Circulating osteopontin as a marker of early coronary vascular calcification in type two diabetes mellitus patients with known asymptomatic coronary artery disease

https://doi.org/10.1016/j.atherosclerosis.2013.06.003Get rights and content

Highlights

  • Circulating osteopontin, coronary atherosclerosis and calcification in type 2 diabetes mellitus patients.

  • Predicted power of the model determined by contrast cardiac computer tomography angiography was found.

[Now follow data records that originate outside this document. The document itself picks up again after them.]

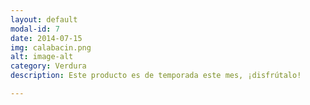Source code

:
 ```yaml
---
layout: default
modal-id: 7
date: 2014-07-15
img: calabacin.png
alt: image-alt
category: Verdura
description: Este producto es de temporada este mes, ¡disfrútalo!

---
```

  • Circulating osteopontin is high sensitivity tool for detection of coronary arteries calcification in asymptomatic patient.

Abstract

Objective

To evaluate the interrelation between circulating osteopontin (OPN) and coronary atherosclerosis and calcification in type 2 diabetes mellitus patients (T2DM).

Design and methods

126 subjects (46 patients with T2DM) with previously documented asymptomatic coronary artery disease (CAD) were enrolled in the study. CAD was determined by contrast multispiral CT-angiography. OPN plasma levels were measured by ELISA.

Results

Analysis of the results showed that in a patient cohort the mean value of circulating OPN was 43.55 ng/mL (95% CI = 31.5–57.0 ng/mL). OPN plasma levels were correlated with Agatston score index (r = 0.418, P = 0.009), T2DM (r = 0.411, P = 0.006), gender (r = 0.395, P < 0.001 for male), TC (r = 0.405, P = 0.006), hsC-RP (r = 0.368, P = 0.008), age (r = 0.256, P = 0.001), smoking (r = 0.255, P = 0.001) and inversely to LVEF (r = −0.579, P = 0.001). Cox-regression analyzes showed that in T2DM patients upper quartile OPN compared with the lowest quartile are associated with Agatston score index (adjusted OR = 3.23, 95% CI = 1.09–5.20; P = 0.044), numerous of damaged coronary arteries (adjusted OR = 2.60, 95% CI = 1.10–9.20, P = 0.005). The findings suggest that the predictive power of the model for asymptomatic CAD patients with T2DM, the estimated AUC (area under curve) was 0.788. In this case, the concentration of OPN that had the best predict potential on the risk of coronary atherosclerosis was 48.5 ng/mL.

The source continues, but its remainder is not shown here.